Unfilmability is a type of medium specificity which prevents a work of literature from undergoing successful film adaptation. A wide variety of considerations can lead to a work being seen as unfilmable. These include aesthetic conventions, audience expectations, technological limitations and ethical or political considerations.
In his Theory of the Film, Béla Balázs discussed a theoretical argument against adaptation, based on the idea that if there is "an organic connection between form and content in every art" then it must be concluded that "one may perhaps make a good film out of a bad novel, but never out of a good one".
With the rise of prestigious and well-funded TV series in what is considered a Golden Age of Television in the 21st century, some works previously considered unfilmable have undergone visual adaptations. Among the supposedly unfilmable works that have ultimately been successfully filmed are The Lord of the Rings and Watchmen.
- Elliott, Kamilla (2017). "Unfilmable Books". In Grossman, Julie; Palmer, R. Barton (eds.).
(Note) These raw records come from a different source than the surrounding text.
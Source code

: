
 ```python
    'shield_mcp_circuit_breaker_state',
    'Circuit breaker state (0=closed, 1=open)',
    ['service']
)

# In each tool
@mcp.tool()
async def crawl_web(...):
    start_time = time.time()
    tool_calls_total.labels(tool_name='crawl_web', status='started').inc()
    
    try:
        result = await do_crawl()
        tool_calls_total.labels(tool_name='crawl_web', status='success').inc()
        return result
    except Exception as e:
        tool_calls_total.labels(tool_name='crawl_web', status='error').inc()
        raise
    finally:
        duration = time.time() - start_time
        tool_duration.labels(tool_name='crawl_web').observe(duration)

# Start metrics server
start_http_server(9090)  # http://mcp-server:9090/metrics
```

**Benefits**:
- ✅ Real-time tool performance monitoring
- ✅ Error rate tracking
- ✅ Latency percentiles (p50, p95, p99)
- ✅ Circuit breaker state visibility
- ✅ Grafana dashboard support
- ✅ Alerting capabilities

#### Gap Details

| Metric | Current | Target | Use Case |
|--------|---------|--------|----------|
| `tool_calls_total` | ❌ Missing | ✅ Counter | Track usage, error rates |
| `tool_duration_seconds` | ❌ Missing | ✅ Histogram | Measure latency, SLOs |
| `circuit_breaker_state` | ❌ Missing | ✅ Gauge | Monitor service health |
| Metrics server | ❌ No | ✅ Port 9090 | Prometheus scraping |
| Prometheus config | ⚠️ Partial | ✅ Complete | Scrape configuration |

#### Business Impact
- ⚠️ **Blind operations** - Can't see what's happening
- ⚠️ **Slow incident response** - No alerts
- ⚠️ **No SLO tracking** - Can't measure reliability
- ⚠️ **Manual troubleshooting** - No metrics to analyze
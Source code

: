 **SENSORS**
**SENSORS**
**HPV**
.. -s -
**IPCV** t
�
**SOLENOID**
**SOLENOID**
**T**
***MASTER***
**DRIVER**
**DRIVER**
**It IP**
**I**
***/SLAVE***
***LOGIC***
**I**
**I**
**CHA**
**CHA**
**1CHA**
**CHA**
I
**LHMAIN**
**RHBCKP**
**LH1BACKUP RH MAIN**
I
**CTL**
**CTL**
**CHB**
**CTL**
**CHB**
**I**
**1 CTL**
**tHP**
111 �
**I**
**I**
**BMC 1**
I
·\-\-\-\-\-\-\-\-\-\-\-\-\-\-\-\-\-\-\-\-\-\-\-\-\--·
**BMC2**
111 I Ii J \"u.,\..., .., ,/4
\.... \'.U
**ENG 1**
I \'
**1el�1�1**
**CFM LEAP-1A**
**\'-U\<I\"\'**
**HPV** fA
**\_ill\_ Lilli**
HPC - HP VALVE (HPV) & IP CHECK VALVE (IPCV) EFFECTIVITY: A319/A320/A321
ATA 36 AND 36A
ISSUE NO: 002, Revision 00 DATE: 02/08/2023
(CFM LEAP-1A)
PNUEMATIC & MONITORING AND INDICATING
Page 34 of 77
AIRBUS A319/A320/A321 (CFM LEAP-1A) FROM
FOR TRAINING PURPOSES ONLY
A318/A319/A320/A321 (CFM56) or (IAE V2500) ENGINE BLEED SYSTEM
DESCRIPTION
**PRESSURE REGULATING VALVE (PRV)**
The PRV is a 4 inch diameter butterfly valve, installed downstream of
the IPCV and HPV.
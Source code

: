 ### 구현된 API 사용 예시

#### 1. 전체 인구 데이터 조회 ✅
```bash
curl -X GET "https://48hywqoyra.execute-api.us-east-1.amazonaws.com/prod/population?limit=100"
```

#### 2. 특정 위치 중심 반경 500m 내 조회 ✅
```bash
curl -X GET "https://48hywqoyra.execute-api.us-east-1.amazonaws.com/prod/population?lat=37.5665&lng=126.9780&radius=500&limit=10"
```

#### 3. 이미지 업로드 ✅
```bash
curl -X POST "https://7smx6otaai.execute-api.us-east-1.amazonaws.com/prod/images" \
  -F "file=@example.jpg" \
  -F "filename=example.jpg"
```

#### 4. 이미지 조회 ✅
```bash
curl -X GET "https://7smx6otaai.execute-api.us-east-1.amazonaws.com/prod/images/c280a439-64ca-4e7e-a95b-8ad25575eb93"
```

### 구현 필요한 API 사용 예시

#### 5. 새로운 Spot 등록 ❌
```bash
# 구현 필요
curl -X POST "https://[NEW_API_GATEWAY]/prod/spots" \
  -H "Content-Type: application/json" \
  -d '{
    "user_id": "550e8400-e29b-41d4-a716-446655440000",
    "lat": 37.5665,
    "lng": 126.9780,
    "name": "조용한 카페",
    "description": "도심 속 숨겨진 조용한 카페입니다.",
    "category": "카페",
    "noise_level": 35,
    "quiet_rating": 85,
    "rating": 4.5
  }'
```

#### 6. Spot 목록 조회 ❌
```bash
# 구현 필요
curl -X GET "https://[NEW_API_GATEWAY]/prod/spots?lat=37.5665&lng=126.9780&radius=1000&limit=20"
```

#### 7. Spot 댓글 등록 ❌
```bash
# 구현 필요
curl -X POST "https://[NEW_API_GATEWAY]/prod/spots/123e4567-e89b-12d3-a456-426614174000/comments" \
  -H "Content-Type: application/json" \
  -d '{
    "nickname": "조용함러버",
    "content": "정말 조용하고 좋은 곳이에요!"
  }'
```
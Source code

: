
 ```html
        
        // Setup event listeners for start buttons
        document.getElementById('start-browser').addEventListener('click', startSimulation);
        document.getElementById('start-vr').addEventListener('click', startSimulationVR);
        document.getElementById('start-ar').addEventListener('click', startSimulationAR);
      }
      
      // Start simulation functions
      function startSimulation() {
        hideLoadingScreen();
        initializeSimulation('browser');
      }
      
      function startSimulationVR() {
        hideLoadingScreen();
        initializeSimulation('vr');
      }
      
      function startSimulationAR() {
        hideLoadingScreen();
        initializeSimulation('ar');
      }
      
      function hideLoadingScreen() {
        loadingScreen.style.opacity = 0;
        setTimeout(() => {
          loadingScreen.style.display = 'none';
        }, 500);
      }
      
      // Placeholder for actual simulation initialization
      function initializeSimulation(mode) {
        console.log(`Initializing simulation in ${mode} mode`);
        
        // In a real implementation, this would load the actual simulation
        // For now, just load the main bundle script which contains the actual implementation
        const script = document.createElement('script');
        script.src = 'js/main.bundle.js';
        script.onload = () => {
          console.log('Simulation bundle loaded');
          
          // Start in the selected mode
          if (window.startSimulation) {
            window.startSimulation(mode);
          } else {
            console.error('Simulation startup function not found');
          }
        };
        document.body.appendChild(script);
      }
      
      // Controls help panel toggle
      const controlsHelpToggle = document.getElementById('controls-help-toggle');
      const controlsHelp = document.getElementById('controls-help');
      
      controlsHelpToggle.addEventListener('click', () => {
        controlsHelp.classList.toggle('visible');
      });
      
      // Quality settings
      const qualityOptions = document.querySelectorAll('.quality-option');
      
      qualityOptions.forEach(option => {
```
Adaptation in Visual Culture. Palgrave Macmillan. pp. 101–103. ISBN 978-3-319-58579-6.
- Balázs, Béla (1952). Theory of the Film. London: Denis Dobson. p. 259.
- Cain, Sian (July 3, 2019). "The Sandman, Catch-22, Cloud Atlas ... is there such thing as an 'unfilmable' book?". The Guardian.
- Drout 2006, p. 15 harvnb error: no target: CITEREFDrout2006 (help)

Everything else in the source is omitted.